--- Work task ---
From the data below, return all lines holding the string "sublevel".
BEGIN
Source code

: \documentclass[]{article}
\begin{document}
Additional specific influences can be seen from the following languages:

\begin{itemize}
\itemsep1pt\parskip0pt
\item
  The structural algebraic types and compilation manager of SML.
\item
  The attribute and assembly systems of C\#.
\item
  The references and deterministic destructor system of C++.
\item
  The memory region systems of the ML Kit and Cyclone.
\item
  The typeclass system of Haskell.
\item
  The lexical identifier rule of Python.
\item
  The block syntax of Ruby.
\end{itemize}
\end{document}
END
BEGIN
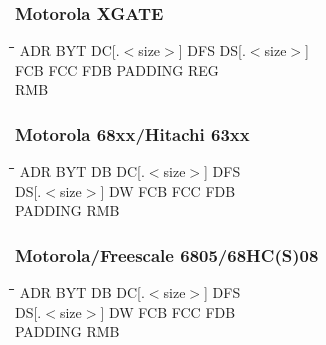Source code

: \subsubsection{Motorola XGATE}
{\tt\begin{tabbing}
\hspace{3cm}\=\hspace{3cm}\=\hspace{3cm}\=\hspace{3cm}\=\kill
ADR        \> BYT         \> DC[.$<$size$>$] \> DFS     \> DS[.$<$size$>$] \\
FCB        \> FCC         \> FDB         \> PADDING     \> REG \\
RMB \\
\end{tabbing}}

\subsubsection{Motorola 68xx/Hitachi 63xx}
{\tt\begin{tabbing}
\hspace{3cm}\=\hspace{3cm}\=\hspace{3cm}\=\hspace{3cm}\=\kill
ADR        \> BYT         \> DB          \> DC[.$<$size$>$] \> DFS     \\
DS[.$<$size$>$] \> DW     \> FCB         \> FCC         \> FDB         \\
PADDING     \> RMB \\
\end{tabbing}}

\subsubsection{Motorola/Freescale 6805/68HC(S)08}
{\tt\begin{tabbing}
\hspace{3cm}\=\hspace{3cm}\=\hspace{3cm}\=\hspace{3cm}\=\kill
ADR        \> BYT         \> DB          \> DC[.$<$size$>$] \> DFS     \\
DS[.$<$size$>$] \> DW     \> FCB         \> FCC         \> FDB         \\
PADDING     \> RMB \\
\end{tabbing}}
END
BEGIN
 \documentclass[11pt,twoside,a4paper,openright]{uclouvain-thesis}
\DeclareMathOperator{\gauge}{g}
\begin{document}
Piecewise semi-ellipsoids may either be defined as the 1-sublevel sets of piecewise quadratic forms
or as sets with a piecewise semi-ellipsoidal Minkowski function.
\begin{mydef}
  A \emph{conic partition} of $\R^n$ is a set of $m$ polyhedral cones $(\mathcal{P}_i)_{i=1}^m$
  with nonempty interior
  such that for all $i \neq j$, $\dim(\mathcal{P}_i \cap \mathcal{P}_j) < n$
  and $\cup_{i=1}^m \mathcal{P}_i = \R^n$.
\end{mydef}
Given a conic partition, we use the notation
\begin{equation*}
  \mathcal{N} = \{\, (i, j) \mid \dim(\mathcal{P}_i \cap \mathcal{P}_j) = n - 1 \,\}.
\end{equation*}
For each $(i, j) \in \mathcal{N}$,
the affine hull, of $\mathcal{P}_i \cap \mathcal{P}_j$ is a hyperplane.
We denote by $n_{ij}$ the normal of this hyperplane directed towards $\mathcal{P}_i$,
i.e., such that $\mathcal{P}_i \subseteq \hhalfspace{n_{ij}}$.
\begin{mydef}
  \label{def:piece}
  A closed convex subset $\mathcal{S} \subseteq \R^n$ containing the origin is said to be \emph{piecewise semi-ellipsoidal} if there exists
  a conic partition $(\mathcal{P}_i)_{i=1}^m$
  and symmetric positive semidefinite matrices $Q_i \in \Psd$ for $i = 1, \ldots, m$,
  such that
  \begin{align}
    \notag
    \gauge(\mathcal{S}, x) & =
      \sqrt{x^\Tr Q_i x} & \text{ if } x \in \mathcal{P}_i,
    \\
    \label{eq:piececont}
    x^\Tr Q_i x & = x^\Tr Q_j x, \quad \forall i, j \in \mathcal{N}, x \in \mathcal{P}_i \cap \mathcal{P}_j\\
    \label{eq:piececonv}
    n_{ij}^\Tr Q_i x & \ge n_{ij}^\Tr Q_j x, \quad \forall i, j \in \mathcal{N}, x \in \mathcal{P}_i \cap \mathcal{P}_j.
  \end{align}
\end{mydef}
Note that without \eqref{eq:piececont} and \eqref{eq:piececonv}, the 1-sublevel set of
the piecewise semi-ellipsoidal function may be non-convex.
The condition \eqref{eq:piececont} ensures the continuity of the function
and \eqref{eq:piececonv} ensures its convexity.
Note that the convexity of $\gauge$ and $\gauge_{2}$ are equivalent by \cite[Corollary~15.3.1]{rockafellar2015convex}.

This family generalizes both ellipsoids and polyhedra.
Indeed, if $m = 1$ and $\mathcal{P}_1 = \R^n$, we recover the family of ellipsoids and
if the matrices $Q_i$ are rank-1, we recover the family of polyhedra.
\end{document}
END
--- Exercise output ---
Piecewise semi-ellipsoids may either be defined as the 1-sublevel sets of piecewise quadratic forms
Note that without \eqref{eq:piececont} and \eqref{eq:piececonv}, the 1-sublevel set of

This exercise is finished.